We all know the basics for eating right and controlling our weight includes things like eating plenty of fresh produce, never skipping breakfast, and watching our portion sizes. Here are a few lesser-known tips that could help us lose weight, feel fuller faster, and get more nutrients from our food:
All whole grains are NOT equal. According to the Harvard School of Public Health, a lot of whole grain foods have just as much sugar and fat as the processed versions. Experts recommend choosing the purest whole-grain sources, like popcorn, unsweetened oatmeal, brown rice, and whole-wheat pasta. And for cereals and breads, look for those with at least three grams of fiber and less than six grams of sugar per serving.

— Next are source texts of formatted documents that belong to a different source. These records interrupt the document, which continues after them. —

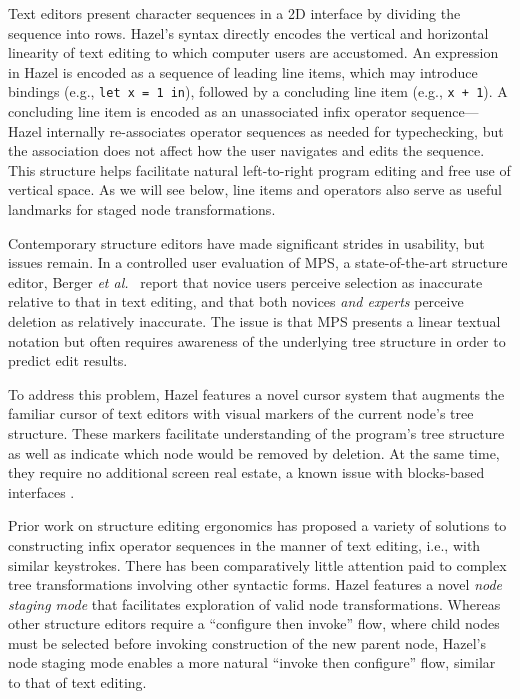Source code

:\documentclass[format=sigplan,dvipsnames,backend=bibtex]{acmart}
\newcommand{\Hazel}{\textsf{Hazel}\xspace}
\begin{document}
Text editors present character sequences in a 2D interface by dividing the
	sequence into rows.
\Hazel's syntax directly encodes the vertical and horizontal linearity of text
	editing to which computer users are accustomed.
An expression in \Hazel is encoded as a sequence of leading line items, which may
	introduce bindings (e.g., \texttt{let x = 1 in}), followed by a concluding line
	item (e.g., \texttt{x + 1}).
A concluding line item is encoded as an unassociated infix operator sequence---\Hazel 
	internally re-associates operator sequences as needed for typechecking, but the
	association does not affect how the user navigates and edits the sequence.
This structure helps facilitate natural left-to-right program editing and free use of
	vertical space.
As we will see below, line items and operators also serve as useful landmarks for staged
	node transformations.

Contemporary structure editors have made significant strides in usability, but
	issues remain.
In a controlled user evaluation of MPS, a state-of-the-art structure editor,
	Berger \emph{et al.}~ \cite{ProjEfficiency}
	report that novice users perceive selection as inaccurate relative to that in text
	editing, and that both novices \emph{and experts} perceive deletion as relatively inaccurate.
The issue is that MPS presents a linear textual notation but often requires awareness of the 
	underlying tree structure in order to predict edit results.

To address this problem, \Hazel features a novel cursor system that augments the familiar
	cursor of text editors with visual markers of the current node's tree structure.
These markers facilitate understanding of the program's tree structure as well as indicate
	which node would be removed by deletion.
At the same time, they require no additional screen real estate, a known issue with
	blocks-based interfaces \cite{BlocksFingertips}.

Prior work on structure editing ergonomics has proposed a variety of solutions to 
	constructing infix operator sequences in the manner of text editing, i.e., with similar 
	keystrokes.
There has been comparatively little attention paid to complex tree transformations involving other 
	syntactic forms.
\Hazel features a novel \emph{node staging mode} that facilitates exploration of valid
	node transformations.
Whereas other structure editors require a ``configure then invoke'' flow, where child
	nodes must be selected before invoking construction of the new parent node, \Hazel's
	node staging mode enables a more natural ``invoke then configure'' flow, similar to
	that of text editing.
\end{document}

Buy frozen produce. Registered dietician Stephanie Middleberg says that the longer fresh produce sits around, the more nutrients it loses. So, if the fresh broccoli or berries were trucked across the country, frozen may be better. Because flash freezing just after harvest – when produce is at peak ripeness – preserves the nutrients.
Enjoy your pasta – just watch your serving sizes and cook it “al dente”. Dawn Jackson Blatner is the author of The Flexitarian Diet. She says that al dente pasta requires more chewing. And research shows that, when it comes to signaling the brain that we’re full, the length of time food is in our mouths is just as important as how much food is in our stomachs.
Cook more often. A study in the journal Appetite found that we eat less when we prepare our own meals. The theory is that we slow down and savor our own handiwork and are less likely to heap on the helpings. And, you don’t have to channel your inner Julia Child. Something as simple as shelling your own pistachios can cut your calorie intake by more than 40 percent.